Encourage continuous and increased research and development to accelerate the testing and research around possible alternatives.
We also support reducing the scope of the current restriction proposal to exclude applications where no significant emissions happen during the whole life cycle, such as for batteries.[7]
3. Consider appropriate tools to increase transparency along the e-mobility supply chain:
Transparency and monitoring requirements could help improve the appropriate capture and destruction of PFAS using complementary abatement technologies and improve depollution standards.
4. Ensure consistent and future-proof legislation
Consistency across various EU legislations is key.
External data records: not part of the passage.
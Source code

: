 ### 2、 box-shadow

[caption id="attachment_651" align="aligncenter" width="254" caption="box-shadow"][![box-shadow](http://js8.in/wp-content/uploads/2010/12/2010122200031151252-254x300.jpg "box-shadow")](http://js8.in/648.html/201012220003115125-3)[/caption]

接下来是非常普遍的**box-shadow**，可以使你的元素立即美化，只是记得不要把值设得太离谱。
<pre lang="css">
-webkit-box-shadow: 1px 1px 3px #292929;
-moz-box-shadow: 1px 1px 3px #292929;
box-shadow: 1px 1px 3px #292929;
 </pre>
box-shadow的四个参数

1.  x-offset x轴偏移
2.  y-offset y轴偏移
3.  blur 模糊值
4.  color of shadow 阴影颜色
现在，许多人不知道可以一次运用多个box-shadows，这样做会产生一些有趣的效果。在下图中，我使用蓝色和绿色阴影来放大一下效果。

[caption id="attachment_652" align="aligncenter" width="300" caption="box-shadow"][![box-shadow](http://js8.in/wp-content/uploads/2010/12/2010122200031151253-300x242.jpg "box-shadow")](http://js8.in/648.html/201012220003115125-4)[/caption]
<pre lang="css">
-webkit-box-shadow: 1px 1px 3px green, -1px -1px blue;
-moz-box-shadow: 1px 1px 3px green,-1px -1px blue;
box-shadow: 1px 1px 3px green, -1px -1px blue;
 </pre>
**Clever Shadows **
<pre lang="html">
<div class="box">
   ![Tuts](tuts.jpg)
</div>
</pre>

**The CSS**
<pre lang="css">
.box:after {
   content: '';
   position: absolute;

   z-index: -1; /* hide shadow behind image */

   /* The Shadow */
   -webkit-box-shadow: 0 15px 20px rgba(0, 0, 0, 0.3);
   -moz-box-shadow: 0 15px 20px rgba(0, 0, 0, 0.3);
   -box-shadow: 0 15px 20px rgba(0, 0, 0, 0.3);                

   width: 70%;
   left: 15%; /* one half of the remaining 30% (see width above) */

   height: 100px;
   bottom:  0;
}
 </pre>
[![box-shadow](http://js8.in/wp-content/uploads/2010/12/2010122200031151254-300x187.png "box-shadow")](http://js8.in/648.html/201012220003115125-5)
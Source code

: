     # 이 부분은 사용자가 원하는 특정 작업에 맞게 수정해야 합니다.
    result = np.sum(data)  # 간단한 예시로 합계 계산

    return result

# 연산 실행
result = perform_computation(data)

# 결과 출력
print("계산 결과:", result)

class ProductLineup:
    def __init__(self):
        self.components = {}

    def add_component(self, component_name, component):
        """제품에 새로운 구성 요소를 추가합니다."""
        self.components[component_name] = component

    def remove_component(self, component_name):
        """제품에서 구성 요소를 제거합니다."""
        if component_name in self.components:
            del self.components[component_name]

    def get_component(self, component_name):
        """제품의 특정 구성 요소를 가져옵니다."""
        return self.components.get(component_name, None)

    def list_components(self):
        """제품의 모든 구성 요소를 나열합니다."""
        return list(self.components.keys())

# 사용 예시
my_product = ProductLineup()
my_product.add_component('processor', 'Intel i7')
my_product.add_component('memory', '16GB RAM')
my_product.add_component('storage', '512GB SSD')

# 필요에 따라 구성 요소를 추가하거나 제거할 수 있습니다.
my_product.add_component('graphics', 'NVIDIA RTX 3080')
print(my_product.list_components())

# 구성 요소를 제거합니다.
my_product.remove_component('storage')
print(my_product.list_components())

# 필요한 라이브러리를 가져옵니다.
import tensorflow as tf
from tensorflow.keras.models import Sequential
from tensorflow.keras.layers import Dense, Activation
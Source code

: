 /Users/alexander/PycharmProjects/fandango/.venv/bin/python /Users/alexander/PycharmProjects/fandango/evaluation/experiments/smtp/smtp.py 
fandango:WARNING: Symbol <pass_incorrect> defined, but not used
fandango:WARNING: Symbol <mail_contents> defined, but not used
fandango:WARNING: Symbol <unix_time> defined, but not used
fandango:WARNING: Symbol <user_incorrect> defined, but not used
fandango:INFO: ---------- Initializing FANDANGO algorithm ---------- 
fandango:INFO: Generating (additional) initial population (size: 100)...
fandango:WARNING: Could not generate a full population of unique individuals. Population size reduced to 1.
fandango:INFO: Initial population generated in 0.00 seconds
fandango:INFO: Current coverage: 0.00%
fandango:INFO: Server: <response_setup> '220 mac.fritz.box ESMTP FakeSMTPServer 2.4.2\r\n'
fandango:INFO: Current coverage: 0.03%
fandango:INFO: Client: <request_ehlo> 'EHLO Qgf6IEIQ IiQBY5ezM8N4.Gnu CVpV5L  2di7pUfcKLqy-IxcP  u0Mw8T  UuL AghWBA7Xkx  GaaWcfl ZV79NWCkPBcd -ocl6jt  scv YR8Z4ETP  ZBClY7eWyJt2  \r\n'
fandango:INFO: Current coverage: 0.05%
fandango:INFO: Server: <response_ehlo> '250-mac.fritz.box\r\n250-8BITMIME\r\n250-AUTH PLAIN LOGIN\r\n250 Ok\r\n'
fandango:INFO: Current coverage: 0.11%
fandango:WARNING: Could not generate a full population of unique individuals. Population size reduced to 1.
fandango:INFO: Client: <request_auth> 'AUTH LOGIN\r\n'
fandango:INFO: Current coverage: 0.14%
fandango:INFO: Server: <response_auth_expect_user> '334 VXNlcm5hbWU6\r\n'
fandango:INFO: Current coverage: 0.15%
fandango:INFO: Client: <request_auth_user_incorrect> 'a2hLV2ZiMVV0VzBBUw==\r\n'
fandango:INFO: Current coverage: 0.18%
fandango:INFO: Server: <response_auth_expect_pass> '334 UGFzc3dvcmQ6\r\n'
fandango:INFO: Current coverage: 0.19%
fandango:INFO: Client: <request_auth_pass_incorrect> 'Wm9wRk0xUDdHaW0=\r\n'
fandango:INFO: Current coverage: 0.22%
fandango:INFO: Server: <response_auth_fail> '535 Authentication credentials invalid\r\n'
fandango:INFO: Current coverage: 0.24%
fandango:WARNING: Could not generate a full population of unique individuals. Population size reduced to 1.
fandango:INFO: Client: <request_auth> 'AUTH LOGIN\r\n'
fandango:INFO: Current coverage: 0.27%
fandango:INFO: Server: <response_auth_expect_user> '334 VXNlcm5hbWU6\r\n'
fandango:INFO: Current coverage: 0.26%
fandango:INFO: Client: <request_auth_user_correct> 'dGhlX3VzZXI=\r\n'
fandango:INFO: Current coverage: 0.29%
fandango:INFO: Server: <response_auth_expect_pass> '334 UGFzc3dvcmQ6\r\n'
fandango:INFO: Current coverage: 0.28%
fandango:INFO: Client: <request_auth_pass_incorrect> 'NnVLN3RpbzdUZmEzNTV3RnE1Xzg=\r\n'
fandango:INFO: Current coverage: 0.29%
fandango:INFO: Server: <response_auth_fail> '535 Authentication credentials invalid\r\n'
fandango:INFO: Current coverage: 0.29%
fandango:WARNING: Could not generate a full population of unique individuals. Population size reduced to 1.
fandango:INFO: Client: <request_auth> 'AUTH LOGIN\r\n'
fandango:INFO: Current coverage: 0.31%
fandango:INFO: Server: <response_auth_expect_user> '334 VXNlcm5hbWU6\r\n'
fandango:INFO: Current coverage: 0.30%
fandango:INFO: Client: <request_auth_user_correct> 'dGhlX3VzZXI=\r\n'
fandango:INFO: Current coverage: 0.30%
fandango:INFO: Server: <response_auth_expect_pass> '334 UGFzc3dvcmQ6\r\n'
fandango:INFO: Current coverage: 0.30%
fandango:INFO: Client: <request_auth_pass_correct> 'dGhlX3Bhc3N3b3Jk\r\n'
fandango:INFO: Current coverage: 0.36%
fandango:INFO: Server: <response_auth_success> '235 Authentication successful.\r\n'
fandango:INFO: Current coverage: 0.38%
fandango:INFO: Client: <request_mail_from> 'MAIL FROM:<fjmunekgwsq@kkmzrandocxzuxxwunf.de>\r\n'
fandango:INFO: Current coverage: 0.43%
Upstream, the issue of PFAS should be addressed within the context of Article 6, which pertains to Substances of Concern in the EU Batteries Regulation. Downstream, matters related to the disposal of materials containing PFAS in electric vehicles are currently under discussion in the End-of-Life Vehicle Regulation proposal.
We urge legislators to pay special attention to the issue of legacy substances under the revision of the EU End-of-Life Vehicles Directive.
Any ban on substances must be applied only on new types of vehicles.
Subsequent set of policies
Following the above-mentioned principles, we call for adopting the following balanced set of policies, which support reducing PFAS use where possible, mitigate their impact on the environment and human health, while supporting the energy transition and path towards climate-neutrality:
Encourage and invest in research and development to identify and promote viable alternatives to currently used PFAS in the electromobility sectors
The derogations which will be defined in the European Commission’s restriction for the use of PFAS substances in MAC (Mobile Air Conditioning) should be the same for all vehicles including EVs and combustion engine vehicles with mechanical compressors;
Ensure legislative predictability and science-based principle in chemicals management so that PFAS restrictions do not unintentionally increase the risk of investment diversion in battery manufacturing, potentially shifting operations from Europe to third countries.
Increase transparency and traceability on PFAS presence across the EV value chain, beyond battery production, notably by merging requested information of the Vehicle passport as proposed in the ELVR and the Battery passport behind a single QR Code.
It is imperative to foster sustainable and viable alternatives to PFAS in a balanced approach to align with the EU’s wider objective of accelerating a sustainable and resilient clean mobility sector.
[1] https://www.oecd.org/chemicalsafety/portal-perfluorinated-chemicals/terminology-per-and-polyfluoroalkyl-substances.pdf [2] The PFOA, a sub-group of PFAS, have notably been included in recent WHO classification as group one carcinogen (IARC Monographs evaluate the carcinogenicity of perfluorooctanoic acid (PFOA) and perfluorooctanesulfonic acid (PFOS) – IARC (who.int)). Resulting from this, PFOA have been already globally regulated and phased out. They are not in the scope of this document. [3] Industrial viable alternatives are defined as innovations that have been tested, approved and scalable, ready for mass-market applications. [4] Regarding vehicles, only new types should be concerned by the upcoming restrictions. [5] https://rechargebatteries.org/wp-content/uploads/2023/09/FINAL-SECOND-SUBMISSION-.pdf [6] ready for mass-market applications [7] ECOS have decided to dissociate from other members of the Platform for Electromobility and not to support this last specification.